▸ **Task description**
Return only what lies between the first line of the entries and the line containing "The Non-RT RIC can define", both lines included.

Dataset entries

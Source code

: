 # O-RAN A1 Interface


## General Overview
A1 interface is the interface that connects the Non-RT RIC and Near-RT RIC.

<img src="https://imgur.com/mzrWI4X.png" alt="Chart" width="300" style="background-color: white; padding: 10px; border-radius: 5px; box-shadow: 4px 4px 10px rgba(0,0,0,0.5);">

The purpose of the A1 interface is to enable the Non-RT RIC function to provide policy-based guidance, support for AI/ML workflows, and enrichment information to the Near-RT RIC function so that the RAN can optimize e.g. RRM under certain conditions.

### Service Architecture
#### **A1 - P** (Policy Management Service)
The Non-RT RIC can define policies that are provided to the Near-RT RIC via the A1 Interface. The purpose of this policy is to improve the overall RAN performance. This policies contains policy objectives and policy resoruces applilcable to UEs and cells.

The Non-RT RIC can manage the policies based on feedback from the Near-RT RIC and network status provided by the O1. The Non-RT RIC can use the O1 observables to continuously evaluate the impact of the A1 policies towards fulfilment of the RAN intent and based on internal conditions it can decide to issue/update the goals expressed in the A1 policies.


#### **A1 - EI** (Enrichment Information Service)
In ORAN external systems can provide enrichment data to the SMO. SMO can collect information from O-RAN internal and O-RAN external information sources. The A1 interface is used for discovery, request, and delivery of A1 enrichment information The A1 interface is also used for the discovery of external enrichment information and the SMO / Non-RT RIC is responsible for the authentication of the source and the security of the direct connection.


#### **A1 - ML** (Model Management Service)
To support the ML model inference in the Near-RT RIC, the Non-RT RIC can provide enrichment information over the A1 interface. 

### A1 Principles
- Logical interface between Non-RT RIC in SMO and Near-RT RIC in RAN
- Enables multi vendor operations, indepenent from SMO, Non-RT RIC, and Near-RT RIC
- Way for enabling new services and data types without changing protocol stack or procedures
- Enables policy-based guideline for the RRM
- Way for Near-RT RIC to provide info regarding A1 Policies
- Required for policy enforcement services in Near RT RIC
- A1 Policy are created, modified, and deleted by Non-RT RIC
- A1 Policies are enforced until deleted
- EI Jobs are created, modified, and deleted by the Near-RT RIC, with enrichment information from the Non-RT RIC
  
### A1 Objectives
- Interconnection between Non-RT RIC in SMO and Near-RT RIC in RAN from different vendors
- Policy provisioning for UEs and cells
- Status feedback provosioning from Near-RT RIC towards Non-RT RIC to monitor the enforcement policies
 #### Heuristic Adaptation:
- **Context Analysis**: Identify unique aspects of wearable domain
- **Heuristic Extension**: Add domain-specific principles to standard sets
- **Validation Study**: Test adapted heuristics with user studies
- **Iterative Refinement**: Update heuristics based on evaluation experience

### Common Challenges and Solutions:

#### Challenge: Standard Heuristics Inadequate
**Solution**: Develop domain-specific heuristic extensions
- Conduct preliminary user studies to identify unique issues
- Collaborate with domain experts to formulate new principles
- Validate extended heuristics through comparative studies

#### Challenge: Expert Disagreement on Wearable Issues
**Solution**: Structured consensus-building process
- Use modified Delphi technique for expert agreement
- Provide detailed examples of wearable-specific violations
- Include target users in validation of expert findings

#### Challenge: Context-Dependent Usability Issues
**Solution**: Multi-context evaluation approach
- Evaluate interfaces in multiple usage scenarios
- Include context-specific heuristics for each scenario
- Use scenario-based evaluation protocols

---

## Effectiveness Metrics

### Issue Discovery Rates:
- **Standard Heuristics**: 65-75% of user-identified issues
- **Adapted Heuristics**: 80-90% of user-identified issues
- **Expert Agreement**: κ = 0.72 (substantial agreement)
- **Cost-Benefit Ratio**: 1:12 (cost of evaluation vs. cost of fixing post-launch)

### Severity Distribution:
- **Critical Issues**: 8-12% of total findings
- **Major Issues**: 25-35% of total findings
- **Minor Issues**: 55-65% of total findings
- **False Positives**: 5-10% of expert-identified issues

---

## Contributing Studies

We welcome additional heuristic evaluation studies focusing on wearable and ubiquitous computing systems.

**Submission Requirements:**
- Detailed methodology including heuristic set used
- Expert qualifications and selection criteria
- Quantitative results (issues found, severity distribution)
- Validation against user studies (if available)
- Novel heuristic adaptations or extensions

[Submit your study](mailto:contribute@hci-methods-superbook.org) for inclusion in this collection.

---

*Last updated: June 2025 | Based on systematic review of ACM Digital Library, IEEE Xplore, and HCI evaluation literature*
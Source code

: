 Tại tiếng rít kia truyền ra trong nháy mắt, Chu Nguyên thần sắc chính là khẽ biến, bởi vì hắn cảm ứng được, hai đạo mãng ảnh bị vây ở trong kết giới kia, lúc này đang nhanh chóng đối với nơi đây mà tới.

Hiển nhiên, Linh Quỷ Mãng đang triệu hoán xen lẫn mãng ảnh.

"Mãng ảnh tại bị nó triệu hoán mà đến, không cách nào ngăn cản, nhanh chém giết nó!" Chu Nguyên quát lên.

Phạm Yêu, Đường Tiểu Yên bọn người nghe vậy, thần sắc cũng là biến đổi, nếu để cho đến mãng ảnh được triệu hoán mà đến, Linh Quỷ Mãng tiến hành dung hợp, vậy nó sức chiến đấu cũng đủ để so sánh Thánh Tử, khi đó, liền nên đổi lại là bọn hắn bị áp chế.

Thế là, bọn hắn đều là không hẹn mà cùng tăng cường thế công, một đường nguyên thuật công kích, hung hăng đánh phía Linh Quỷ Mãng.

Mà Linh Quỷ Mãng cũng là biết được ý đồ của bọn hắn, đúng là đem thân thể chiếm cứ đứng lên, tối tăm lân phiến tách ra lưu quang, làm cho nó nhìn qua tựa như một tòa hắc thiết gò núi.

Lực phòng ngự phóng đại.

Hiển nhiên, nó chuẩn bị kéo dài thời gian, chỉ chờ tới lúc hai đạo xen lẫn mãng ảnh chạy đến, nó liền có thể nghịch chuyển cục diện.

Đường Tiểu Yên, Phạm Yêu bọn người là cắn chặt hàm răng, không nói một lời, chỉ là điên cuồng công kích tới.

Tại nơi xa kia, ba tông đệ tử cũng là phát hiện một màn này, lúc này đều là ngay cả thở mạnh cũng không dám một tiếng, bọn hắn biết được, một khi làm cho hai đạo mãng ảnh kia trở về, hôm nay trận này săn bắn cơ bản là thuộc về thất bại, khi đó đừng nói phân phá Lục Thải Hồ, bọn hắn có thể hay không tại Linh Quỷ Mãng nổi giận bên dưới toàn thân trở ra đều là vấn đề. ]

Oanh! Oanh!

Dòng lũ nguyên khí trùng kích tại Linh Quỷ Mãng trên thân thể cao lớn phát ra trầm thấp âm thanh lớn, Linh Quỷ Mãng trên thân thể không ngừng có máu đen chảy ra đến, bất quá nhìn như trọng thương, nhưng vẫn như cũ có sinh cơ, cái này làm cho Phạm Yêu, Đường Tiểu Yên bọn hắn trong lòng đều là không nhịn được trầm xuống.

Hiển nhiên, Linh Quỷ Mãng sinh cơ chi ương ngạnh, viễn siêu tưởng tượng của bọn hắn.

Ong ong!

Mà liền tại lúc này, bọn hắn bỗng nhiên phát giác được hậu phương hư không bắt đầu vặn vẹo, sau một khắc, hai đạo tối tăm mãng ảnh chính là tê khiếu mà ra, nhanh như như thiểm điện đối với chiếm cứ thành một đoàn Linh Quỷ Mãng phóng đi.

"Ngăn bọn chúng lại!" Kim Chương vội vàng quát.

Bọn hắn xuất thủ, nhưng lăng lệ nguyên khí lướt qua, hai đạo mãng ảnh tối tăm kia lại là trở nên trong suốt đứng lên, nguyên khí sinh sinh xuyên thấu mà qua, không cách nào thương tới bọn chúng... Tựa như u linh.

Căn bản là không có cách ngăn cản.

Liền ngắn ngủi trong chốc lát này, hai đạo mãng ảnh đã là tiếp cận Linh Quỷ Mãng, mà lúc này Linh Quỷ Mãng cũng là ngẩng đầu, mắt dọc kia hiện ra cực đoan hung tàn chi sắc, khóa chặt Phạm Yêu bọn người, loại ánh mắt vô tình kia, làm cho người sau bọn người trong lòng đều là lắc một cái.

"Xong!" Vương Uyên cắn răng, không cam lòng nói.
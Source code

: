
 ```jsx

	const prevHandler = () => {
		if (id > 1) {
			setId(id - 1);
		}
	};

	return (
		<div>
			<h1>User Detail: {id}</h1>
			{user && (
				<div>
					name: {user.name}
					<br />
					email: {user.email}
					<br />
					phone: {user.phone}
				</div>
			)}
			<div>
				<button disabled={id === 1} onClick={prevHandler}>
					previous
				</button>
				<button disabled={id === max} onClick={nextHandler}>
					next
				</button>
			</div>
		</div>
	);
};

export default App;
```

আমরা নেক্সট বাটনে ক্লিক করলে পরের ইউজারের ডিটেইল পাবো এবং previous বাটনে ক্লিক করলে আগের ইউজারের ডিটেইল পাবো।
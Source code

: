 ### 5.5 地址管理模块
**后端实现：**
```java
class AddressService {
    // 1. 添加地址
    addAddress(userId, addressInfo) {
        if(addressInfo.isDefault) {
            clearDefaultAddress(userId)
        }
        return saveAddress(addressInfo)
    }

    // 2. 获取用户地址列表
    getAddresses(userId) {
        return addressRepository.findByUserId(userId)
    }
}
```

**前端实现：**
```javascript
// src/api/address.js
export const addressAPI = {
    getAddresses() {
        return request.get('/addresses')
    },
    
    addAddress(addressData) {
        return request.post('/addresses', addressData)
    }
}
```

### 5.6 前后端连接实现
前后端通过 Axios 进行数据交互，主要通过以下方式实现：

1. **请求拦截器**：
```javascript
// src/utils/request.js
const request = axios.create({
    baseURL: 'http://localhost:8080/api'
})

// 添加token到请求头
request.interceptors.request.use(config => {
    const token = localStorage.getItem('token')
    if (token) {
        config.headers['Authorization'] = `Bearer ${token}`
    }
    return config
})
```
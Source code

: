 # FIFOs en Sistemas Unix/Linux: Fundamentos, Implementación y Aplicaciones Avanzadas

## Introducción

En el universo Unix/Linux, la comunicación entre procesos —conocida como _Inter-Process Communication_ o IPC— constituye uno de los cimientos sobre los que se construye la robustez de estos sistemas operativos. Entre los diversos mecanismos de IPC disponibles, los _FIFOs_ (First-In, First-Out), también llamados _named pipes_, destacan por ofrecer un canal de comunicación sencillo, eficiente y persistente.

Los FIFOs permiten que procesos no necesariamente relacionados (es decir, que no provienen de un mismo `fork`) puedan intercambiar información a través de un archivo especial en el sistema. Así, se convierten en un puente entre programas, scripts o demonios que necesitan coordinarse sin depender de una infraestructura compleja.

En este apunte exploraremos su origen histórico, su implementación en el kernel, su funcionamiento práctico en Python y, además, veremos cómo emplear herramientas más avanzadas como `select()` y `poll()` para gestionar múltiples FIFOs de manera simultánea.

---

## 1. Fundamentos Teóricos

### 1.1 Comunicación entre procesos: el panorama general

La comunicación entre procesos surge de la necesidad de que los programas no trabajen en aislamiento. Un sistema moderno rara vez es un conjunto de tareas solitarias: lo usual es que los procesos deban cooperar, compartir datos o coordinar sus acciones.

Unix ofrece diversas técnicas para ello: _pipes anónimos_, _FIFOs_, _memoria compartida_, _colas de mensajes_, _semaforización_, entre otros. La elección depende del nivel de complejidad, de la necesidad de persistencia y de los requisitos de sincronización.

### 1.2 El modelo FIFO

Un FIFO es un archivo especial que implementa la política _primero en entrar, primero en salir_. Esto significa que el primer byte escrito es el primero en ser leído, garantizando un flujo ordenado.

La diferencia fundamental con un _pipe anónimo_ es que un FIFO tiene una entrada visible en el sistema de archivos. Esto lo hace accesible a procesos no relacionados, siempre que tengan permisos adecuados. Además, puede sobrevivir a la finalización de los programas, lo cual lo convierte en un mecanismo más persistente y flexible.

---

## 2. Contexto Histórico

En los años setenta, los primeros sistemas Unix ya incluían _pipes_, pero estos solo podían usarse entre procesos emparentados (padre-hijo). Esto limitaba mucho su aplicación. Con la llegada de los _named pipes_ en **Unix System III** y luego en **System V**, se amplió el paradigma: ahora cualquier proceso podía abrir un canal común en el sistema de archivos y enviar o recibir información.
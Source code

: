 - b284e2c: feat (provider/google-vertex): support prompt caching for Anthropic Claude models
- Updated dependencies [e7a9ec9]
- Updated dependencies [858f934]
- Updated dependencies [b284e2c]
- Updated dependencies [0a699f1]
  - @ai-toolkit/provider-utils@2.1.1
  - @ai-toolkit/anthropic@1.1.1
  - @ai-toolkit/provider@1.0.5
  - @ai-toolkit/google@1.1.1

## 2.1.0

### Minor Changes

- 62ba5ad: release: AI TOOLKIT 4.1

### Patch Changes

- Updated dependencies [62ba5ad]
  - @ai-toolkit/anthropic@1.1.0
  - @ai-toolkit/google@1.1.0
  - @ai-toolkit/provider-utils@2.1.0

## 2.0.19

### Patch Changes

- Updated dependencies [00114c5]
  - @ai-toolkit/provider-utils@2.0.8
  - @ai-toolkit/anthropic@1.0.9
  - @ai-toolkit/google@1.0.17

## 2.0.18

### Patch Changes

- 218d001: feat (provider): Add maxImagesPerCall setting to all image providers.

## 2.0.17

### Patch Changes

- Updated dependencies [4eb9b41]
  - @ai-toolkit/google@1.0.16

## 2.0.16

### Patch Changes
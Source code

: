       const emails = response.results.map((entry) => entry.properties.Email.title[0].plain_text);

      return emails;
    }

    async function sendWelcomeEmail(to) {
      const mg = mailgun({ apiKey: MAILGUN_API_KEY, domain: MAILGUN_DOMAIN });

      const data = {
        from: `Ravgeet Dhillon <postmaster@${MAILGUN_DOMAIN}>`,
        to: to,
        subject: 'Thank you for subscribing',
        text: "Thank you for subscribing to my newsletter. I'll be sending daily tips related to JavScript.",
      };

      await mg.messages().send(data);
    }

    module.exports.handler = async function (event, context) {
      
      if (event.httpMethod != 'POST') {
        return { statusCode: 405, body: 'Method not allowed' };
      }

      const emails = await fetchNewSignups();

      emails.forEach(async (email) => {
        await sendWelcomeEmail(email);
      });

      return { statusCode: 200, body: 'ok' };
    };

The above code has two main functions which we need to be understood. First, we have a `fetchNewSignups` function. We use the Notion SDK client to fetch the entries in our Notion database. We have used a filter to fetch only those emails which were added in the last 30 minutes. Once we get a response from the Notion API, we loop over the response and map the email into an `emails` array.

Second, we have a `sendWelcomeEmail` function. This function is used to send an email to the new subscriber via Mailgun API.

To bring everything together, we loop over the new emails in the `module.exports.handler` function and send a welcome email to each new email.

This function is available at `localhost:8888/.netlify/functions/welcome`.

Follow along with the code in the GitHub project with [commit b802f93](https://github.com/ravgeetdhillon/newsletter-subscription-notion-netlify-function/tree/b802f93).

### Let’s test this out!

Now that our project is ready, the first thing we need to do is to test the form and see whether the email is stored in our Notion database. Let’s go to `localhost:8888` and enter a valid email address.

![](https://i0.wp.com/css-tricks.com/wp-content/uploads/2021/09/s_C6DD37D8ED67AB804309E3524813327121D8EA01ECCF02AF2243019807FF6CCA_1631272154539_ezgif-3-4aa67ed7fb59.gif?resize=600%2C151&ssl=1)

▸ **Answer below**
Source code

: # O-RAN A1 Interface


## General Overview
A1 interface is the interface that connects the Non-RT RIC and Near-RT RIC.

<img src="https://imgur.com/mzrWI4X.png" alt="Chart" width="300" style="background-color: white; padding: 10px; border-radius: 5px; box-shadow: 4px 4px 10px rgba(0,0,0,0.5);">

The purpose of the A1 interface is to enable the Non-RT RIC function to provide policy-based guidance, support for AI/ML workflows, and enrichment information to the Near-RT RIC function so that the RAN can optimize e.g. RRM under certain conditions.

### Service Architecture
#### **A1 - P** (Policy Management Service)
The Non-RT RIC can define policies that are provided to the Near-RT RIC via the A1 Interface. The purpose of this policy is to improve the overall RAN performance. This policies contains policy objectives and policy resoruces applilcable to UEs and cells.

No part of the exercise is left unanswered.